A signal is a message to a process from the kernel to notify that some condition has occurred. For example, When you press the “ctrl + c” while running a program we are basically sending a signal to that program to terminate. When a signal is issued to a process, the process is interrupted and signal handler is executed. If no signal handler is available, then the default signal handler is called instead. Just run the “man -k signal” command to see the list of signals available. 

Some of the common signal types are:
SIGINT: user sends an interrupt signal (Ctrl + C). this is sent when user press the ctrl +c .

SIGKILL - The SIGKILLsignal is used to cause immediate program termination. It cannot be handled or ignored, and is therefore always fatal. It is also not possible to block this signal.

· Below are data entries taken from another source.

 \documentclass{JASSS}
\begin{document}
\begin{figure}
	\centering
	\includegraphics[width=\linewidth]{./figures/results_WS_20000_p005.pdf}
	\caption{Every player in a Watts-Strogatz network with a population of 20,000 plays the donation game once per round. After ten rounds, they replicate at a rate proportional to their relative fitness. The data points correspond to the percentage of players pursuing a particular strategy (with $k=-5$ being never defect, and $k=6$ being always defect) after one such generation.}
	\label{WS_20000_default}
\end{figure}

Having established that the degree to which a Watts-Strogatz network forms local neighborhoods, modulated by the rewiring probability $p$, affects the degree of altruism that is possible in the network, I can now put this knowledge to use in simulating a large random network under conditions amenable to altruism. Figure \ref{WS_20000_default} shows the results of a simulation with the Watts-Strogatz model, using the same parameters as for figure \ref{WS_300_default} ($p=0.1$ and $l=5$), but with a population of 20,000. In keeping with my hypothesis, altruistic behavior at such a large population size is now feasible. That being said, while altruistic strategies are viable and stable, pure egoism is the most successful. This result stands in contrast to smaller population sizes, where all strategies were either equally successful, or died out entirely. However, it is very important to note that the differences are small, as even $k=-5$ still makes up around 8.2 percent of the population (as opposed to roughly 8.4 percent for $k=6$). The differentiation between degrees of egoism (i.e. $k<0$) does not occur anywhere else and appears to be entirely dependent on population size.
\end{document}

SIGTERM : this is the most generic signal used to cause program termination. Unlike SIGKILL, this signal can be blocked, handled, and ignored. It is the normal way to politely ask a program to terminate.

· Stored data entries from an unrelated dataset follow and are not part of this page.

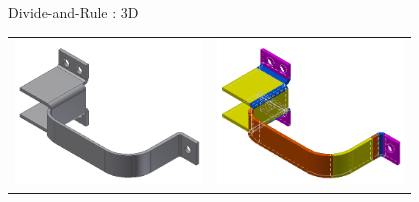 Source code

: \documentclass[final]{beamer}
\newlength{\onecolumnwidth}
\begin{document}
\begin{frame}[t]
\begin{columns}[t]
\begin{column}{\onecolumnwidth}
	\begin{block}{Divide-and-Rule : 3D}
		\begin{center}
		\begin{tabular}[h]{@{}p{0.4\linewidth} p{0.4\linewidth} @{}} 
		
			\includegraphics[width=0.8\linewidth]{../Common/images/nonCellularBracket}  &  
			\includegraphics[width=0.8\linewidth]{../Common/images/CellularBracket}  \\
			

\end{tabular}
\end{center}
\end{block}
\end{column}
\end{columns}
\end{frame}
\end{document}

SIGQUIT: user sends a quit signal (Ctrl + C)

Note - the SIGKILL and SIGSTOPsignals cannot be caught, blocked or ignored.

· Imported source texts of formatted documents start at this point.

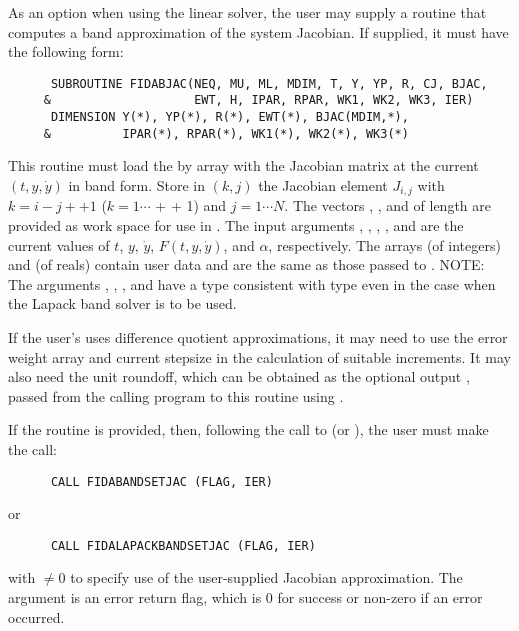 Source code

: \begin{Steps}
  As an option when using the {\band} linear solver, the user may supply a
  routine that computes a band approximation of the system Jacobian. If supplied,
  it must have the following form:
\begin{verbatim}
      SUBROUTINE FIDABJAC(NEQ, MU, ML, MDIM, T, Y, YP, R, CJ, BJAC,
     &                    EWT, H, IPAR, RPAR, WK1, WK2, WK3, IER)
      DIMENSION Y(*), YP(*), R(*), EWT(*), BJAC(MDIM,*), 
     &          IPAR(*), RPAR(*), WK1(*), WK2(*), WK3(*)
\end{verbatim}
  This routine must load the  by  array  with the
  Jacobian matrix at the current $(t, y, \dot{y})$ in band form.  Store in
  $(k,j)$ the Jacobian element $J_{i,j}$ with $k = i - j + $$ + 1$
  ($k = 1 \cdots $ +  + 1) and $j = 1 \cdots N$. The vectors
  , , and  of length  are provided as work space
  for use in .
  The input arguments , , , , and  are the
  current values of $t$, $y$, $\dot{y}$, $F(t,y,\dot{y})$, and $\alpha$, respectively.
  The arrays  (of integers) and  (of reals) contain user data
  and are the same as those passed to .
  NOTE: The arguments , , , and  have a type
  consistent with {\C} type  even in the case when the Lapack band
  solver is to be used.

  If the user's  uses difference quotient approximations, it
  may need to use the error weight array  and current stepsize 
  in the calculation of suitable increments.  It may also need the unit
  roundoff, which can be obtained as the optional output ,
  passed from the calling program to this routine using .

  If the  routine is provided, then, following the call to
   (or ), the user must make the call:
\begin{verbatim}
      CALL FIDABANDSETJAC (FLAG, IER)
\end{verbatim}
  or
\begin{verbatim}
      CALL FIDALAPACKBANDSETJAC (FLAG, IER)
\end{verbatim}
  with  $\neq 0$ to specify use of the user-supplied Jacobian
  approximation.  The argument  is an error return flag, which is $0$ 
  for success or non-zero if an error occurred.


\end{Steps}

Handling a signal is crucial for programs since they need to perform some cleanup of resources like file deletion etc before the process getting shut completely. Bash provides a simple utility called trap by which we can customize a script behavior when the script receives a signal. This is very useful, for example, to make sure that the system is always in a consistent state

[root@ansible ~]# trap -l
 1) SIGHUP           2) SIGINT     3) SIGQUIT 4) SIGILL 5) SIGTRAP
 6) SIGABRT         7) SIGBUS     8) SIGFPE 9) SIGKILL 10) SIGUSR1
11) SIGSEGV        12) SIGUSR2 13) SIGPIPE 14) SIGALRM
15) SIGTERM         16) SIGSTKFLT 17) SIGCHLD 18) SIGCONT
19) SIGSTOP         20) SIGTSTP 21) SIGTTIN 22) SIGTTOU
23) SIGURG  24) SIGXCPU 25) SIGXFSZ         26) SIGVTALRM
27) SIGPROF 28) SIGWINCH 29) SIGIO         30) SIGPWR
31) SIGSYS         34) SIGRTMIN 35) SIGRTMIN+1 36) SIGRTMIN+2
37) SIGRTMIN+3  38) SIGRTMIN+4 39) SIGRTMIN+5 40) SIGRTMIN+6
41) SIGRTMIN+7 42) SIGRTMIN+8  43) SIGRTMIN+9 44) SIGRTMIN+10
45) SIGRTMIN+11 46) SIGRTMIN+12 47) SIGRTMIN+13  48) SIGRTMIN+14 49) SIGRTMIN+15 50) SIGRTMAX-14 51) SIGRTMAX-13 52) SIGRTMAX-12
53) SIGRTMAX-11 54) SIGRTMAX-10 55) SIGRTMAX-9 56) SIGRTMAX-8
57) SIGRTMAX-7   58) SIGRTMAX-6 59) SIGRTMAX-5 60) SIGRTMAX-4
61) SIGRTMAX-3 62) SIGRTMAX-2   63) SIGRTMAX-1 64) SIGRTMAX

Let's write a simple program to understand how we can trap signals,
[root@ansible ~]# cat traptest.sh 
#!/bin/bash
#
# A simple script to demonstrate how trap works
#
set -e
set -u
set -o pipefail

trap 'echo "  signal caught, cleaning..."; rm -irf /tmp/hello' SIGINT SIGTERM

echo "Going to Sleep..."

while true
do 
  sleep 10000
done

In the above script, we used trap to catch the SIGINT and SIGTERM signals. The program goes to an infinite sleep loop and when i press Ctrl + C, the program terminals but it also executes the command that we defined in the trap condition.
[root@ansible ~]# sh traptest.sh 
Going to Sleep...
^C  signal caught, cleaning...

In this case the command are actually two, the first is the echo and second is the removal of the files in /tmp location. Instead of specifying command this way we can define a function and call it with whatever actions we want to do

Hope this short introduction helps in understanding signals and how they can be trapped in bash.